6/ The look and feel. I (have to) use Outlook at work and its just not in the same league as Eudora which I find friendlier, easier and faster to use.
I'd like to see the folder structure come through this intact [edit]
I've got 3.5G in various Eudora mailboxes and folders. (I've been using Eudora since 1999.
I use Eudora e-mails to myself as pointers to my reference collection.
I'd also like to see the internal message search engine improved. . . (I'm using Lite). . . a search box with free-text entry of Boolean operators (AND OR NOT NEAR DATE) would be really, really nice.
There really isn't any real reason once basic functionality is achieved, that the UI can't be improved to the point where Eudora becomes the mail client of choice for power users again.
Effective work with large mailboxes [edit]
People's mailboxes are getting bigger and bigger, often containing gigabytes of data and hundreds of thousands of messages. Web mail providers nowadays offer gigabytes of space with very good browsing and search capabilities. But a lot of desktop email clients (at least Thunderbird) still don't work well with such large amounts of mail, and almost none of them (except Eudora) has a fast search feature. This is where I think Eudora, with its good handling of large mailboxes and its Ultra-Fast Search, can contribute the most to Thunderbird.
Really, every mail client can read and send email, but it's handling large amounts of data that separates serious production-quality products from toys. Please take this into consideration during development of Thunderbird and Penelope if you want serious people to use them. And if T. and/or P. also had a fast search feature, that would mean a great competitive advantage and would make it one the best email clients.

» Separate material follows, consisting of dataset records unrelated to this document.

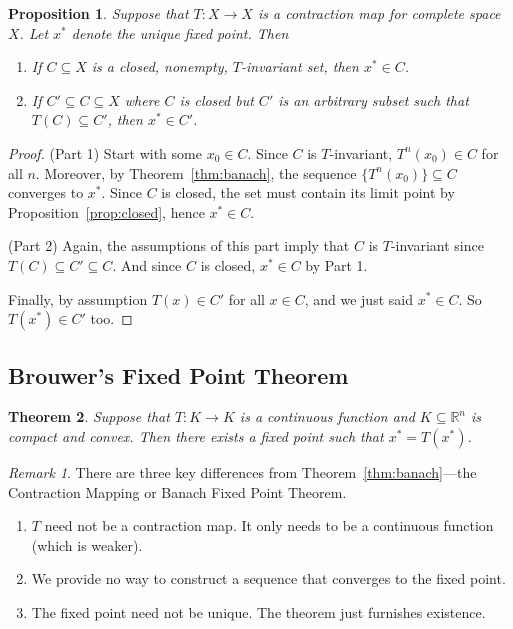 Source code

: \documentclass[12pt]{article}
\numberwithin{equation}{section} %
\theoremstyle{plain}
\newtheorem{thm}{Theorem}[section]
\newtheorem{prop}[thm]{Proposition}
\theoremstyle{definition}
\theoremstyle{remark}
\newtheorem*{rmk}{Remark}
\newcommand{\Rn}{\mathbb{R}^n}
\begin{document}
\begin{prop}
Suppose that $T: X\rightarrow X$ is a contraction map for complete space
$X$. Let $x^*$ denote the unique fixed point. Then
\begin{enumerate}
  \item If $C\subseteq X$ is a closed, nonempty, $T$-invariant set, then
    $x^* \in C$.
  \item If $C' \subseteq C \subseteq X$ where $C$ is closed but $C'$ is
    an arbitrary subset such that $T(C) \subseteq C'$, then $x^* \in
    C'$.
\end{enumerate}
\end{prop}
\begin{proof}
(Part 1) Start with some $x_0\in C$. Since $C$ is $T$-invariant,
$T^n(x_0) \in C$ for all $n$. Moreover, by Theorem~\ref{thm:banach},
the sequence $\{T^n(x_0)\}\subseteq C$ converges to $x^*$. Since $C$ is
closed, the set must contain its limit point by
Proposition~\ref{prop:closed}, hence $x^*\in C$.

(Part 2) Again, the assumptions of this part imply that $C$ is
$T$-invariant since $T(C)\subseteq C' \subseteq C$.  And since $C$ is
closed, $x^*\in C$ by Part 1.

Finally, by assumption $T(x) \in C'$ for all $x \in C$, and we just said
$x^*\in C$. So $T(x^*)\in C'$ too.
\end{proof}

\subsection{Brouwer's Fixed Point Theorem}

\begin{thm}
Suppose that $T:K\rightarrow K$ is a continuous function and $K\subseteq
\Rn$ is compact and convex.  Then there exists a fixed point
such that $x^*=T(x^*)$.
\end{thm}
\begin{rmk}
There are three key differences from Theorem~\ref{thm:banach}---the
Contraction Mapping or Banach Fixed Point Theorem.
\begin{enumerate}
  \item $T$ need not be a contraction map. It only needs to be a
    continuous function (which is weaker).
  \item We provide no way to construct a sequence that converges to the
    fixed point.
  \item The fixed point need not be unique. The theorem just furnishes
    existence.
\end{enumerate}
\end{rmk}
\end{document}
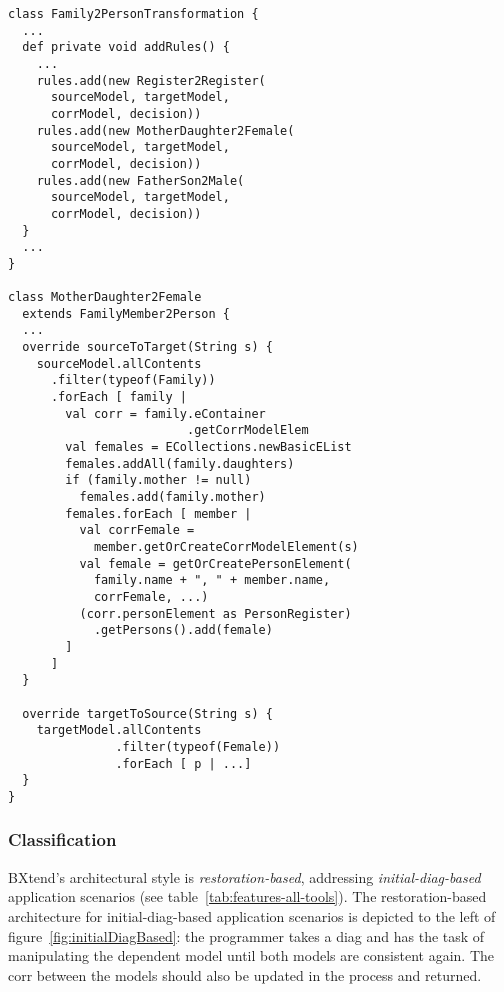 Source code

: 
\begin{lstlisting}[label={lst:bxtendSoln}, float=htb!, language=bxtend, caption={Rule orchestration and a specific rule with BXtend}]
class Family2PersonTransformation {
  ...
  def private void addRules() {
    ...
    rules.add(new Register2Register(
      sourceModel, targetModel, 
      corrModel, decision))
    rules.add(new MotherDaughter2Female(
      sourceModel, targetModel, 
      corrModel, decision))
    rules.add(new FatherSon2Male(
      sourceModel, targetModel, 
      corrModel, decision))
  }
  ...
}

class MotherDaughter2Female 
  extends FamilyMember2Person {
  ...
  override sourceToTarget(String s) {  
    sourceModel.allContents
      .filter(typeof(Family))
      .forEach [ family |
        val corr = family.eContainer
                         .getCorrModelElem
        val females = ECollections.newBasicEList
        females.addAll(family.daughters)
        if (family.mother != null) 
          females.add(family.mother)
        females.forEach [ member |
          val corrFemale = 
            member.getOrCreateCorrModelElement(s)
          val female = getOrCreatePersonElement(
	        family.name + ", " + member.name, 
	        corrFemale, ...)
          (corr.personElement as PersonRegister)
            .getPersons().add(female)
        ]
      ]
  }

  override targetToSource(String s) {
    targetModel.allContents
               .filter(typeof(Female))
               .forEach [ p | ...]
  }
}
\end{lstlisting}




\subsubsection{Classification}

BXtend's architectural style is \emph{restoration-based}, addressing \emph{initial-diag-based} application scenarios (see table~\ref{tab:features-all-tools}).
The re\-storation-based architecture for initial-diag-based application scenarios is depicted to the left of figure~\ref{fig:initialDiagBased}:  the programmer takes a diag and has the task of manipulating the dependent model until both models are consistent again.
The corr between the models should also be updated in the process and returned.

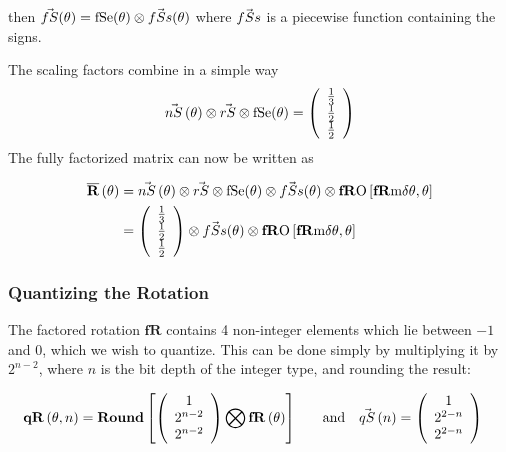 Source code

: then $\fS (\theta) = \fSe (\theta) \otimes \fSs(\theta)$ where $\fSs$ is a piecewise function containing the signs. 

The scaling factors combine in a simple way
\begin{equation}
\nS[\theta] \otimes \rS \otimes \fSe (\theta)   = 
\left(
\begin{array}{c}
 \frac{1}{3}  \\
 \frac{1}{2}\\
 \frac{1}{2} \\
\end{array}
\right)
\end{equation}
The fully factorized matrix can now be written as

\begin{align*}
\nR[\theta] & = \nS[\theta] \otimes \rS \otimes \fSe (\theta) \otimes \fSs(\theta) \otimes\fRO \left[  \fRm{ \thetaA }, \theta \right] \\
& = \left(
\begin{array}{c}
 \frac{1}{3}  \\
 \frac{1}{2}\\
 \frac{1}{2} \\
\end{array}
\right) \otimes \fSs(\theta) \otimes\fRO \left[  \fRm{\thetaA}, \theta \right] \\
\end{align*}

\subsubsection{Quantizing the Rotation}

The factored rotation $\mathbf{fR}$ contains 4 non-integer elements which lie between $-1$ and $0$, which we wish to quantize. This can be done simply by multiplying it by $2^{n - 2}$, where $n$ is the bit depth of the integer type, and rounding the result: 

\begin{align}
 \qR[\theta, n] &=
\textbf{Round}\left[
\left(
\begin{array}{c}
 1  \\
 2^{n - 2} \\
 2^{n - 2}  \\
\end{array}
\right)
\bigotimes
\fR[\theta] \right] 
\quad &\text{and} \quad 
\qS[n] &= \left(
\begin{array}{c}
 1  \\
 2^{2-n } \\
 2^{2-n }  \\
\end{array}
\right) 
\end{align}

The Search is the thing! [edit]
I'm a Mac user.
The thing I MOST NEED is the Boolean Search! Why Apple hasn't seen fit to include this, despite the fact that they implemented it at the Finder level is beyond me. (Try CMD-F from the Finder and wonder for yourself why you can't do that in Mail.app!) And don't anyone even START on the use of "Smart Folders" as a workaround. It's not even CLOSE to being the same! Thunderbird seems to lack this functionalty as well, which is why I haven' switched to it already. I NEED to be able to find all messages, for example, from "greg" sent in march of 2005 with the word "server" in the subject and the word "crash" in the body. Oh yeah, and these messages could be in any number of mailboxes, so I should be able to define WHICH mailboxes get searched! This is CAKE in Eudora!
I'll also need the ability to change Thunderbird's Command Keys to what Eudora's used to be. I'm stuck on CMD-M to manually check mail, CMD-R, CMD-OPT-R, CMD-J, CMD-F, CMD-Y... I use them without thinking!
Eudora's stats are fun.
The chili peppers are cool too, and I have saved my own butt more than once because of Eudora's "wait-10-minutes-before-sending-a-hot-message" thing.
I'm sure I'll think of more, but the search really is the big thing.
Second that! (I posted a request to keep the Find GUI similar to previous Eudora versions above as well.) I wanted to make sure the ability to search across arbitrary mailboxes was retained (through the checkbox interface), and yes, the Boolean search is equally crucial. The search IS the thing :)
What I'd like to see... [edit]
I'm not a power user, but I've been using Eudora/Mac for about eleven years now. I really want to see the individual windows for different mailboxes and messages maintained; the three-pane interface that so many email clients use just doesn't cut it for me. Judging from the other posts here, I'm not alone.[ Vote for 359442]
In addition, the search feature is terrific, and I'd like to see that continued, as well as the excellent junk mail filter. Like others, though, I'd also like to see more than two arguments possible for any given filter. I love the way I can make Eudora do what I want it to do via its multiple prefs, though, and I sincerely hope that Penelope will be as "friendly" an application. At present, Eudora can be as simple or as complex as we users want it to be -- and that's the way a good application *should* be.
Making Penelope capable of interacting with iCal and Address Book 359277 would be a definite plus. It's awkward having to maintain two address books, since the import of Address Book into Eudora at the moment isn't a dynamically updated one.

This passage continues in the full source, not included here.